Closed fengli-eGen closed 2 years ago
Hello,
datander was killed, which generally indicates a memory issue. if you can allocate more memory to the process, I would advise to do so.
uow.sh: line 1: 76103 Killed datander -v -P. raw_reads.233 raw_reads.234 raw_reads.235 raw_reads.236
Also 170X CLR is probably much more coverage than necessary. Downsampling to <100X might also help with your issue.
See the damasker
repo for more information on datander
:
https://github.com/thegenemyers/DAMASKER
Thank you for your quick reply! I'll increase my memory. Do you have any recommendations for downsampling to <100X? I'm wondering if I can downsample to keep the longer reads.
If your reads are in fasta format, I recommend seqtk to subsample: https://www.biostars.org/p/110107/#110248
If they are still in bam format, you can use samtools with the -s
parameter to subsample
http://www.htslib.org/doc/samtools-view.html
You can't subsample & filter reads at the same time as far as i'm aware. you'll need to get a list of readlengths and calculate for yourself the percent you want to retain in order to hit a certain coverage / read length threshold
Hi! Since I was trying hgap4 to run falcon, I found that hgap4 in smrtlink provided a downsampling option. To do a test, I downsampled a lot so that only 1/6 of the raw data was used (please see the code below: --task-option downsample_factor=6). However, with this low amount of reads, I still got the same error related to multiprocessing issue. Thus, I think this might not be related to the large amount data I used initially?
Here is the cmd I ran:
$SMRT_ROOT/smrtcmds/bin/pbcromwell run pb_hgap4 \
-e /data2/raw_reads/subreadset.xml \
--task-option hgap4_aggressive_asm=False \
--task-option hgap4_genome_length=2000000000 \
--task-option hgap4_seed_coverage=30
--task-option hgap4_seed_length_cutoff=-1 \
--task-option hgap4_falcon_advanced="" \
--task-option consensus_algorithm="arrow" \
--task-option dataset_filters="" \
--task-option downsample_factor=6 \
--task-option mapping_min_concordance=70.0 \
--task-option mapping_min_length=50 \
--task-option mapping_biosample_name="" \
--task-option mapping_pbmm2_overrides="" \
--task-option consolidate_aligned_bam=False \
--config /data2/falcon_test/local.cromwell.conf \
--nproc 64
Error message in downsample1/cromwell_out/cromwell-executions/pb_hgap4/6ef4ad19-0ce6-4b40-b5f7-85759ca5e73a/call-falcon/falcon/a6452512-46a6-4c9d-9318-84d8ea229e58/call-task__0_rawreads__tan_apply/shard-16/execution/stderr
+ python3 -m falcon_kit.mains.cromwell_run_uows_tar --nproc=4 --nproc-per-uow=4 --uows-tar-fn=/data2/falcon_test/downsample1/cromwell_out/cromwell-executions/pb_hgap4/6ef4ad19-0ce6-4b40-b5f7-85759ca5e73a/ca
ll-falcon/falcon/a6452512-46a6-4c9d-9318-84d8ea229e58/call-task__0_rawreads__tan_apply/shard-16/inputs/-461551164/some-units-of-work.16.tar --tool=datander
falcon-kit 1.8.1 (pip thinks "falcon-kit 1.8.1+git.449fe5cb421c39a39795b4889d6ba47d459dfc9d")

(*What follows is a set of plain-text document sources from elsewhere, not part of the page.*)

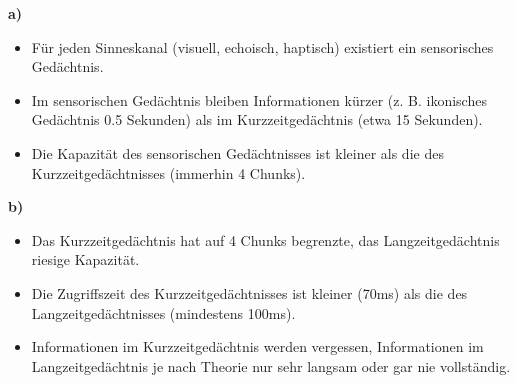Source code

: 
\textbf{a)}
\begin{itemize}
  \item Für jeden Sinneskanal (visuell, echoisch, haptisch) existiert ein sensorisches Gedächtnis.
  \item Im sensorischen Gedächtnis bleiben Informationen kürzer (z. B. ikonisches Gedächtnis 0.5 Sekunden) als im Kurzzeitgedächtnis (etwa 15 Sekunden).
  \item Die Kapazität des sensorischen Gedächtnisses ist kleiner als die des Kurzzeitgedächtnisses (immerhin 4 Chunks).
\end{itemize}
\textbf{b)}
\begin{itemize}
  \item Das Kurzzeitgedächtnis hat auf 4 Chunks begrenzte, das Langzeitgedächtnis riesige Kapazität.
  \item Die Zugriffszeit des Kurzzeitgedächtnisses ist kleiner (70ms) als die des Langzeitgedächtnisses (mindestens 100ms).
  \item Informationen im Kurzzeitgedächtnis werden vergessen, Informationen im Langzeitgedächtnis je nach Theorie nur sehr langsam oder gar nie vollständig.
\end{itemize}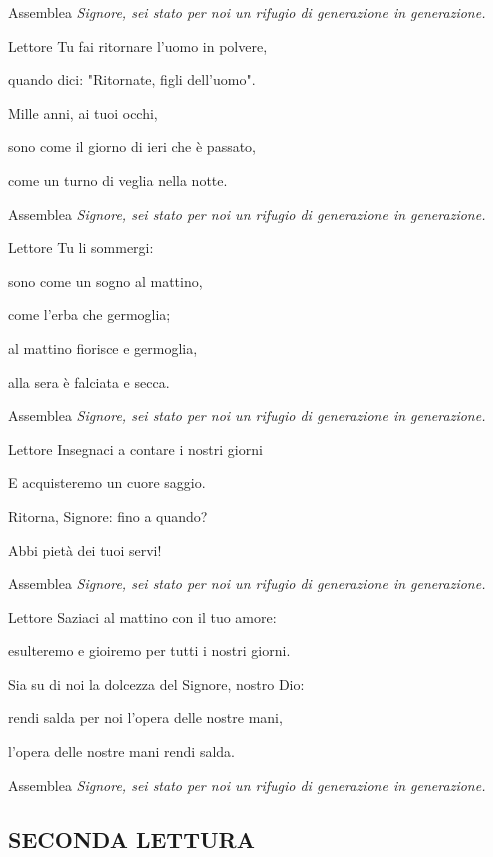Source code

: \begin{dialoghi}
\item[Assemblea] \textit{Signore, sei stato per noi un rifugio di generazione in generazione.}
\item[Lettore] Tu fai ritornare l'uomo in polvere,

quando dici: "Ritornate, figli dell'uomo".

Mille anni, ai tuoi occhi,

sono come il giorno di ieri che è passato,

come un turno di veglia nella notte.
\item[Assemblea] \textit{Signore, sei stato per noi un rifugio di generazione in generazione.}
\item[Lettore] Tu li sommergi:

sono come un sogno al mattino,

come l'erba che germoglia;

al mattino fiorisce e germoglia,

alla sera è falciata e secca.
\item[Assemblea] \textit{Signore, sei stato per noi un rifugio di generazione in generazione.}
\item[Lettore] Insegnaci a contare i nostri giorni

E acquisteremo un cuore saggio.

Ritorna, Signore: fino a quando?

Abbi pietà dei tuoi servi!
\item[Assemblea] \textit{Signore, sei stato per noi un rifugio di generazione in generazione.}
\item[Lettore] Saziaci al mattino con il tuo amore:

esulteremo e gioiremo per tutti i nostri giorni.

Sia su di noi la dolcezza del Signore, nostro Dio:

rendi salda per noi l'opera delle nostre mani,

l'opera delle nostre mani rendi salda.
\item[Assemblea] \textit{Signore, sei stato per noi un rifugio di generazione in generazione.}
\end{dialoghi}

\subsection*{SECONDA LETTURA}

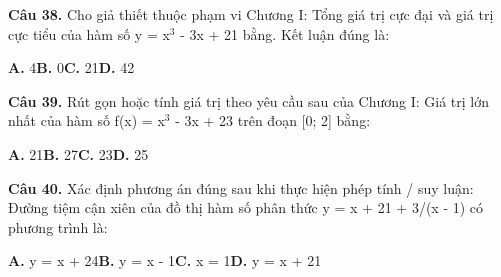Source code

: \documentclass[11pt,a4paper]{article}
\begin{document}
\textbf{\color{primary} Câu 38.} Cho giả thiết thuộc phạm vi Chương I: Tổng giá trị cực đại và giá trị cực tiểu của hàm số y = x$^3$ - 3x + 21 bằng. Kết luận đúng là:\par
\hspace*{1.5em}\textbf{A.} 4\quad\quad \textbf{B.} 0\quad\quad \textbf{C.} 21\quad\quad \textbf{D.} 42\par\vspace{2pt}
\textbf{\color{primary} Câu 39.} Rút gọn hoặc tính giá trị theo yêu cầu sau của Chương I: Giá trị lớn nhất của hàm số f(x) = x$^3$ - 3x + 23 trên đoạn [0; 2] bằng:\par
\hspace*{1.5em}\textbf{A.} 21\quad\quad \textbf{B.} 27\quad\quad \textbf{C.} 23\quad\quad \textbf{D.} 25\par\vspace{2pt}
\textbf{\color{primary} Câu 40.} Xác định phương án đúng sau khi thực hiện phép tính / suy luận: Đường tiệm cận xiên của đồ thị hàm số phân thức y = x + 21 + 3/(x - 1) có phương trình là:\par
\hspace*{1.5em}\textbf{A.} y = x + 24\quad\quad \textbf{B.} y = x - 1\quad\quad \textbf{C.} x = 1\quad\quad \textbf{D.} y = x + 21\par\vspace{2pt}
\end{document}
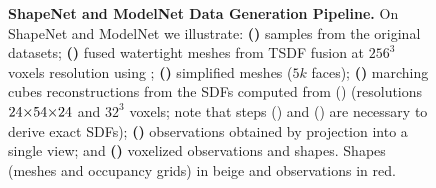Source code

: \begin{figure}[ht]
\begin{subfigure}[t]{0.32\textwidth}
\begin{subfigure}[t]{0.32\textwidth}
   		\end{subfigure}
		\label{fig:data-shapenet-modelnet-f}
	\end{subfigure}
    \vspace*{-\figskipcaption px}
	\caption{{\bf ShapeNet and ModelNet Data Generation Pipeline.} On ShapeNet and ModelNet we illustrate: {\bf ()} samples from the original datasets; {\bf ()} fused watertight meshes from TSDF fusion at $256^3$ voxels resolution using \citep{Riegler2017THREEDV}; {\bf ()} simplified meshes ($5k$ faces); {\bf ()} marching cubes \citep{Lorensen1987SIGGRAPH} reconstructions from the SDFs computed from () (resolutions $24 \operatorname*{\!\times\!} 54 \operatorname*{\!\times\!} 24$ and $32^3$ voxels; note that steps () and () are necessary to derive exact SDFs); {\bf ()} observations obtained by projection into a single view; and {\bf ()} voxelized observations and shapes. Shapes (meshes and occupancy grids) {in \color{rbeige}beige} and observations in {\color{rred}red}.}
	\label{fig:data-shapenet-modelnet}
    \vspace*{-\figskipbelow px}
\end{figure}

pypeflow 2.3.0+git.03eda6364441793b24845ef5b8d1ef8c58ce1cf4
INFO:root:For multiprocessing, parallel njobs=1 (cpu_count=64, nproc=4, nproc_per_uow=4)
INFO:root:$('tar --strip-components=1 -xvf /data2/falcon_test/downsample1/cromwell_out/cromwell-executions/pb_hgap4/6ef4ad19-0ce6-4b40-b5f7-85759ca5e73a/call-falcon/falcon/a6452512-46a6-4c9d-9318-84d8ea229e
58/call-task__0_rawreads__tan_apply/shard-16/inputs/-461551164/some-units-of-work.16.tar')
INFO:root:Started a worker in 55894 from parent 55879
INFO:root:running 1 units-of-work, 1 at a time...
[55894]starting run_uow('./uow-0016')
[55894]maxrss: 22012
INFO:root:CD: './uow-0016' <- '/data2/falcon_test/downsample1/cromwell_out/cromwell-executions/pb_hgap4/6ef4ad19-0ce6-4b40-b5f7-85759ca5e73a/call-falcon/falcon/a6452512-46a6-4c9d-9318-84d8ea229e58/call-task
__0_rawreads__tan_apply/shard-16/execution'
INFO:root:$('bash -vex uow.sh')
datander -v -P. raw_reads.65 raw_reads.66 raw_reads.67 raw_reads.68
+ datander -v -P. raw_reads.65 raw_reads.66 raw_reads.67 raw_reads.68
uow.sh: line 1: 55900 Killed datander -v -P. raw_reads.65 raw_reads.66 raw_reads.67 raw_reads.68
WARNING:root:Call 'bash -vex uow.sh' returned 35072.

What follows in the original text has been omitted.